STUDY DESIGN AND SETTING

An electronic record review was performed in a nationwide sample of Norwegian hospitals. Clinical signs and cardiac troponin measurements were abstracted and analyzed using a mixture model for likelihood ratios and parametric bootstrapping.

RESULTS

The overall PPV was estimated to be 97%. We found no statistically significant association between hospital PPV and the classification of hospitals into low, intermediate, and high registry-based 30-day mortality.

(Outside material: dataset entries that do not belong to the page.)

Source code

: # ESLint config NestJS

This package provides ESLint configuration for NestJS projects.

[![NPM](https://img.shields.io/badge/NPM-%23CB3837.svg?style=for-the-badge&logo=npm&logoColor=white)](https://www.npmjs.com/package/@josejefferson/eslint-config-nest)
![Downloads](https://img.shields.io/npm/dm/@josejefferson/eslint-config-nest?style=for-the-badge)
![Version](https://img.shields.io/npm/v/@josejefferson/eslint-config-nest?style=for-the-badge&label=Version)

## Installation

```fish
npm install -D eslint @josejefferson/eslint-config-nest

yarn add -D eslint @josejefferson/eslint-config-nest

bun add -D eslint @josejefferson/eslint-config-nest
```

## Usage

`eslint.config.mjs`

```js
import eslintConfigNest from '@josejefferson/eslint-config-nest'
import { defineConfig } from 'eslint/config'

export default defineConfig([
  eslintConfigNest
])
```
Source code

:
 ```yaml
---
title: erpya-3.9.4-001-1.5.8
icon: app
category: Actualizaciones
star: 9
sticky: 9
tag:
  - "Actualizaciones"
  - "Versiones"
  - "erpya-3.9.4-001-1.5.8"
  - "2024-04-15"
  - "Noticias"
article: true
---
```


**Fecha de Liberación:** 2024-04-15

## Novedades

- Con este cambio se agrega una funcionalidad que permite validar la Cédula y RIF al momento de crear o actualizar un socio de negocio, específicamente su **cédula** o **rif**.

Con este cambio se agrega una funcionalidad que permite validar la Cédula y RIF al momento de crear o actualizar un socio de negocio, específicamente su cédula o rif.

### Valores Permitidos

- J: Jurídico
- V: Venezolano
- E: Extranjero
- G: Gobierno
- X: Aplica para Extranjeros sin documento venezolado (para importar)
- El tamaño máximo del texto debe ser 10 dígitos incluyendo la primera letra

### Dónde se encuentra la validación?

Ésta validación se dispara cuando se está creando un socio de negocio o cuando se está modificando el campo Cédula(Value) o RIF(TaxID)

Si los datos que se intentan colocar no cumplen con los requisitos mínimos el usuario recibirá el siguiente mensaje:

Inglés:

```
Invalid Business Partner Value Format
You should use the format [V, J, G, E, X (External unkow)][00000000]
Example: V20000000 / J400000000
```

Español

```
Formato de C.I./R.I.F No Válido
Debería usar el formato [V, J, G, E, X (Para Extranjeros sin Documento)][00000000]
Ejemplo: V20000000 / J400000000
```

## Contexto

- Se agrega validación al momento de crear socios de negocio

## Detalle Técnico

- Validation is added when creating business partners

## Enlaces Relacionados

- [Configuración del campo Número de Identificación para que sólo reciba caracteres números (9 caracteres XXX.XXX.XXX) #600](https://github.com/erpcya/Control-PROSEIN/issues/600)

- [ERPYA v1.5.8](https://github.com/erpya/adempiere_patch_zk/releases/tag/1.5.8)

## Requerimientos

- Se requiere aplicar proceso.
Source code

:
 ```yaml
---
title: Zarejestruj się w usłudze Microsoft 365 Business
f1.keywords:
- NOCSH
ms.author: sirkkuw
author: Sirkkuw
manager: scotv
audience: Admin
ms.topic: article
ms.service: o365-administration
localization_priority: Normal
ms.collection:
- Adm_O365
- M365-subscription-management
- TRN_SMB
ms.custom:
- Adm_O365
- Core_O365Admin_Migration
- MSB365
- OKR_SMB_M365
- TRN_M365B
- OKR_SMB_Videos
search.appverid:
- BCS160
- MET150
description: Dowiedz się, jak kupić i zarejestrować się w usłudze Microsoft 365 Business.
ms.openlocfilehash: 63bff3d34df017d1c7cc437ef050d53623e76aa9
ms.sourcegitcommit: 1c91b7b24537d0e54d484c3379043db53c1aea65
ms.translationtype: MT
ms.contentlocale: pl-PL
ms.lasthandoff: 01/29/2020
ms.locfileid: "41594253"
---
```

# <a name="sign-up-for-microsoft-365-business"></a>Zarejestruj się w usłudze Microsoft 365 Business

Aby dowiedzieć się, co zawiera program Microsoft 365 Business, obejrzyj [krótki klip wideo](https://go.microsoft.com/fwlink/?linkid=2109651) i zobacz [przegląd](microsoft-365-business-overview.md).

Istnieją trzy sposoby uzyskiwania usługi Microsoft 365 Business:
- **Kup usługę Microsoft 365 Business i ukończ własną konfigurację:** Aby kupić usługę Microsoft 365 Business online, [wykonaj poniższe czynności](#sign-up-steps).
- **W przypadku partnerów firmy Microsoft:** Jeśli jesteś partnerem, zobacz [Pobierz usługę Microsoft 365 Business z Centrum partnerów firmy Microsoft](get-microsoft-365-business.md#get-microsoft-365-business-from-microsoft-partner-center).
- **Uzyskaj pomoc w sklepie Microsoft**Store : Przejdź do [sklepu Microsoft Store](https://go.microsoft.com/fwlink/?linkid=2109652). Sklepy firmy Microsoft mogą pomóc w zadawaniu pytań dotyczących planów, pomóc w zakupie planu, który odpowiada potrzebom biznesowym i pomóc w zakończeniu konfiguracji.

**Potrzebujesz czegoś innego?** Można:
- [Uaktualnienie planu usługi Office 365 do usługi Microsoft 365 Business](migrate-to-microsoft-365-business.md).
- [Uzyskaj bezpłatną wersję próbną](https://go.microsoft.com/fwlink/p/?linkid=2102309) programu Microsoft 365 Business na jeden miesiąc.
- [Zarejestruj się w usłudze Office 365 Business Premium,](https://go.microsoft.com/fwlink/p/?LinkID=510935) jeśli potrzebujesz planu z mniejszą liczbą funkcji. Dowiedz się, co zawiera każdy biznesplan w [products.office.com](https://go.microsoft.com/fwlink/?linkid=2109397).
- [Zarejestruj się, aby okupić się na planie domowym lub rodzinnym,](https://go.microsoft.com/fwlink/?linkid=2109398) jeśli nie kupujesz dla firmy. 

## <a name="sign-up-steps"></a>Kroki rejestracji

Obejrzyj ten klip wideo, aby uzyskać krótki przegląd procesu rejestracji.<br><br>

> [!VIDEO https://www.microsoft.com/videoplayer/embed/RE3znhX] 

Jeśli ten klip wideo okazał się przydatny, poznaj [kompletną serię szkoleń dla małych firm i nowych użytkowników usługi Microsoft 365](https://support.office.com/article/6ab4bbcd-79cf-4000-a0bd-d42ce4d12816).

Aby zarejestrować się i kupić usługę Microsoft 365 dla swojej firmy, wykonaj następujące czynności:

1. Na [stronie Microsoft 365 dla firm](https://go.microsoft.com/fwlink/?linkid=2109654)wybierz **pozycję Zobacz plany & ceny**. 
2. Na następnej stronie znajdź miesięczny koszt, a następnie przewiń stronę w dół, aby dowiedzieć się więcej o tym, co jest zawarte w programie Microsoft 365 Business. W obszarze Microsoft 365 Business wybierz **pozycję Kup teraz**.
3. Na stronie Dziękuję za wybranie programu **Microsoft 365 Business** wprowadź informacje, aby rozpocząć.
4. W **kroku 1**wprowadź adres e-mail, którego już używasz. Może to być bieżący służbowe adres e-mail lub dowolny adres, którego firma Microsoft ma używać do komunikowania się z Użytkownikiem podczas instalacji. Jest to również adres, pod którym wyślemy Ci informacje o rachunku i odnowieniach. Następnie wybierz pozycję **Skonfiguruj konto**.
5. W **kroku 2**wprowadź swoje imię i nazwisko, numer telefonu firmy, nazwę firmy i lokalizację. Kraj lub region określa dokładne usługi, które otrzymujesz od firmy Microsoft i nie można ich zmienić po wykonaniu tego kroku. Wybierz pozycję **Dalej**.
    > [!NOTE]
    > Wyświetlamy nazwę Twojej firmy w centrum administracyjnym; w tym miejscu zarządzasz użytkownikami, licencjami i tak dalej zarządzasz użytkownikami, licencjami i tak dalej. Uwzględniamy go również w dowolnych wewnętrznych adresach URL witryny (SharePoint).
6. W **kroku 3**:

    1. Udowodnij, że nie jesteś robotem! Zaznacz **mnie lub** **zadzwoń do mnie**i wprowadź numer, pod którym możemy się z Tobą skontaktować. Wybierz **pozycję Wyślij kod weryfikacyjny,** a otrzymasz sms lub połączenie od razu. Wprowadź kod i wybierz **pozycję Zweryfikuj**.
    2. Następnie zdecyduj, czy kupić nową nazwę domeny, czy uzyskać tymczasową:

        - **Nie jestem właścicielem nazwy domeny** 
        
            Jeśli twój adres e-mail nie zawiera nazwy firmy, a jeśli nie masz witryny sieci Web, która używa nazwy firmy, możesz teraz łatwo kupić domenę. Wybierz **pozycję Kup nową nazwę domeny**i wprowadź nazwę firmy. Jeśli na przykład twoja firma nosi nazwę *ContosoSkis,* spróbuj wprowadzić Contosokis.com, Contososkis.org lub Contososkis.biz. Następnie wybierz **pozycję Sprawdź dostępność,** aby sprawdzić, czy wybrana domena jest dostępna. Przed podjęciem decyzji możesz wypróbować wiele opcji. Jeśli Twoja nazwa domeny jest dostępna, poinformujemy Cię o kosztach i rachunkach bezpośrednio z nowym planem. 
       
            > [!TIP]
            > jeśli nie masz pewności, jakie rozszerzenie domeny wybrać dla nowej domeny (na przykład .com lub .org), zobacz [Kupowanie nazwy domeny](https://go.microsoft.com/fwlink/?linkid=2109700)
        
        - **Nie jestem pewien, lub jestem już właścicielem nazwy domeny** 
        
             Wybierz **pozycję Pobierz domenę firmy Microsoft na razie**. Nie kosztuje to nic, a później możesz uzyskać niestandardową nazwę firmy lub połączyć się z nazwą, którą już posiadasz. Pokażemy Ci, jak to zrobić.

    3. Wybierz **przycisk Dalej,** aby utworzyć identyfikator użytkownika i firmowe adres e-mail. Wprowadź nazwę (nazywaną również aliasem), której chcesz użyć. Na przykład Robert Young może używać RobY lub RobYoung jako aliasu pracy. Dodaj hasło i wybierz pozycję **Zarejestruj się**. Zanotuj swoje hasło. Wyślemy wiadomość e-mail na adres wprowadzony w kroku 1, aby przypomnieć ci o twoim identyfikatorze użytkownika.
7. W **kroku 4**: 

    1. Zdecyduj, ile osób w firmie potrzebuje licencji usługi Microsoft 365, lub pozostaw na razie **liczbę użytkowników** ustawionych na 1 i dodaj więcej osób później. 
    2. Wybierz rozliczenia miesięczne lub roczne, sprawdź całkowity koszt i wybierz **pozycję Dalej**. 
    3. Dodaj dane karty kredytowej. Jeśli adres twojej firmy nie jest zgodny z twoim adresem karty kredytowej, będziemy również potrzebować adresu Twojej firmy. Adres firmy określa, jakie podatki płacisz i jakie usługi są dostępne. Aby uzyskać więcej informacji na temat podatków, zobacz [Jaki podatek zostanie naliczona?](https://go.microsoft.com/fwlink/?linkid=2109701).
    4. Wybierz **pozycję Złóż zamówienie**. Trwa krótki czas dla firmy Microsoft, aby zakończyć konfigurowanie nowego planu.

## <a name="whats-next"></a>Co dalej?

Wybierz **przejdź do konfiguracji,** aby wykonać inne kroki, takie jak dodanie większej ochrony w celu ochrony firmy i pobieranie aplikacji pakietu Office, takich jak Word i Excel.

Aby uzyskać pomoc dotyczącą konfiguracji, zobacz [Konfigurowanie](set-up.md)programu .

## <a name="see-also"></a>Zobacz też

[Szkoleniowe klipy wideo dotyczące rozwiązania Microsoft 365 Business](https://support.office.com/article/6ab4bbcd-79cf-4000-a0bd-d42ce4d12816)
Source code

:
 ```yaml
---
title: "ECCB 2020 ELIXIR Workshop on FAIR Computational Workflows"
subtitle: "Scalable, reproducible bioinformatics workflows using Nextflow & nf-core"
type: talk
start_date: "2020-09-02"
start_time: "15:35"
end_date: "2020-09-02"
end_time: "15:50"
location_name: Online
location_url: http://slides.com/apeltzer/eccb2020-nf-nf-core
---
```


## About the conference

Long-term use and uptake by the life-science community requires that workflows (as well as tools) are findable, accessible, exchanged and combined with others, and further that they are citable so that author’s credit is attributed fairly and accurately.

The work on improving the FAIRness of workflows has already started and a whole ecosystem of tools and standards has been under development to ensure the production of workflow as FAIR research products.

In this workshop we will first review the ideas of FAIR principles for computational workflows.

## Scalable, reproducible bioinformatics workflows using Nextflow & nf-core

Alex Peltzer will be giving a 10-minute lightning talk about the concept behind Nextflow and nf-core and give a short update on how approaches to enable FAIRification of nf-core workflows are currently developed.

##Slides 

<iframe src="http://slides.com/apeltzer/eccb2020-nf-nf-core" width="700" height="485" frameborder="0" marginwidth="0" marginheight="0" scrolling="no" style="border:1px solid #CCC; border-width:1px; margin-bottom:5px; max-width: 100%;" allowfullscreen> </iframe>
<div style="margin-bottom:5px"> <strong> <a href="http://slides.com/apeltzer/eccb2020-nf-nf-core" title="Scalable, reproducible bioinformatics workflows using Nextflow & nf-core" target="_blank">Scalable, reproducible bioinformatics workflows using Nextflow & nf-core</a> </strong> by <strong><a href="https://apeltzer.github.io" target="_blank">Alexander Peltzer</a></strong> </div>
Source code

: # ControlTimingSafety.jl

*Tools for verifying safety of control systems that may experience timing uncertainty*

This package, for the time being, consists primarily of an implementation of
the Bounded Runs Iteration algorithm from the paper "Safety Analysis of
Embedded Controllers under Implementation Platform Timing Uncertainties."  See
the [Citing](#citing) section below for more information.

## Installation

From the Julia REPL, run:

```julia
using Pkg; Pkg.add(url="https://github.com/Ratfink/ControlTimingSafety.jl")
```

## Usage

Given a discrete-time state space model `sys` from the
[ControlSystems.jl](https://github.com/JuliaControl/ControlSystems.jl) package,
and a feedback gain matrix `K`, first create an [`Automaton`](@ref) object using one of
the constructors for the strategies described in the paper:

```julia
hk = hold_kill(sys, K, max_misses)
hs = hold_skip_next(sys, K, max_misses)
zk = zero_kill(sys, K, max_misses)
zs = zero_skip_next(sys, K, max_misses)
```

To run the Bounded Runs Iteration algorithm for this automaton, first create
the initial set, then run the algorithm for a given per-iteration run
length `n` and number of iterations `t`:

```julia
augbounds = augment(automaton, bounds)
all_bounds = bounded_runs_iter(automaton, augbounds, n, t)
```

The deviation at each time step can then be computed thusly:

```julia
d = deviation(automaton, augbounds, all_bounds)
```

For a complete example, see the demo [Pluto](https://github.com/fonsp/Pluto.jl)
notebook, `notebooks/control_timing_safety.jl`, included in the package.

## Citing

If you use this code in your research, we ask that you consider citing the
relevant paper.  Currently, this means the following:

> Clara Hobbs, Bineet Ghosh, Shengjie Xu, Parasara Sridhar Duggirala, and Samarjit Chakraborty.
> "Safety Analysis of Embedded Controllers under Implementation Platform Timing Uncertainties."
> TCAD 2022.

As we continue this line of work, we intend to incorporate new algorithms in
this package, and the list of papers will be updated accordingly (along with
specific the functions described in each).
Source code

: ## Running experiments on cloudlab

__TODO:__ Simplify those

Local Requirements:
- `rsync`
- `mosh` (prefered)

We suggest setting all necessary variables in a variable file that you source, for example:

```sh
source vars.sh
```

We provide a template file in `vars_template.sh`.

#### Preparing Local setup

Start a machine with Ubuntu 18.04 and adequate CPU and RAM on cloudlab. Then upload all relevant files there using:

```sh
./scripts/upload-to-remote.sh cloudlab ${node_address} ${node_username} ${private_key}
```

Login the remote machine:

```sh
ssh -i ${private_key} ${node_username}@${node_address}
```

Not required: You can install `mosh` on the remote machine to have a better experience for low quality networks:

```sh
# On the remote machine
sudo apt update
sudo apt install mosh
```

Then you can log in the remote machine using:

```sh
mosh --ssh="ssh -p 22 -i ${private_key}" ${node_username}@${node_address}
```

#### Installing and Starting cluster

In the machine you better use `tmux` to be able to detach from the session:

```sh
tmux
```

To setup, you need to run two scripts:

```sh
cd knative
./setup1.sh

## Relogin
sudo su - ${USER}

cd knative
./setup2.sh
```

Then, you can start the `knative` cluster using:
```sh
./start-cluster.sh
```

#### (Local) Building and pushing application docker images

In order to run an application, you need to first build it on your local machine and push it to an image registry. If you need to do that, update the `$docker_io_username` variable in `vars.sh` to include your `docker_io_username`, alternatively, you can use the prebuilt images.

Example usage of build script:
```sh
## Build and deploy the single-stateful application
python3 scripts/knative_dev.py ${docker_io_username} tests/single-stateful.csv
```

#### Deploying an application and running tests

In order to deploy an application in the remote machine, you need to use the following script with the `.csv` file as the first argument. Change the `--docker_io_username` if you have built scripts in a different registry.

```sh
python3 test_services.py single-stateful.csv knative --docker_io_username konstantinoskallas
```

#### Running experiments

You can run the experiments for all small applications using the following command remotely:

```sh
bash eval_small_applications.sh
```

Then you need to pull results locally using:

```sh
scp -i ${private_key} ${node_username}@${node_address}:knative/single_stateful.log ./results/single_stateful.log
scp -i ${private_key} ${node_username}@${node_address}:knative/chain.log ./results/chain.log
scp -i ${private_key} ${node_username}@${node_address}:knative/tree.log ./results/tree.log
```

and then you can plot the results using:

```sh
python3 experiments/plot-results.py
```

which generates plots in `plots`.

There was significant variation between hospitals, with a PPV range of 91-100%.

CONCLUSION

We found no evidence that variation in PPV of AMI diagnosis can explain variation between hospitals in registry-based 30-day mortality after admission. However, PPV varied significantly between hospitals. We were able to use a very efficient statistical approach to the analysis and handling of various sources of uncertainty.

摘要

目的

健康登记册是流行病学、质量监测和改进的重要数据源。急性心肌梗死(AMI)是一种常见的严重疾病。关于编码AMI诊断的阳性预测值(PPV)的变异及其与医院质量指标的关联知之甚少。本研究旨在调查AMI入院后PPV与基于登记册的30天死亡率之间的关系以及PPV的医院间变异。

研究设计与设置

在挪威医院的全国性样本中进行了电子记录审查。使用似然比混合模型和参数自抽样对临床体征和心肌肌钙蛋白测量值进行了提取和分析。

结果

总体PPV估计为97%。我们发现医院PPV与医院分为基于登记册的30天死亡率低、中、高类别之间无统计学显著关联。医院之间存在显著变异,PPV范围为91%-100%。

结论

我们没有发现证据表明AMI诊断PPV的变异可以解释入院后基于登记册的30天死亡率的医院间变异。然而,PPV在医院之间有显著差异。我们能够使用一种非常有效的统计方法来分析和处理各种不确定性来源。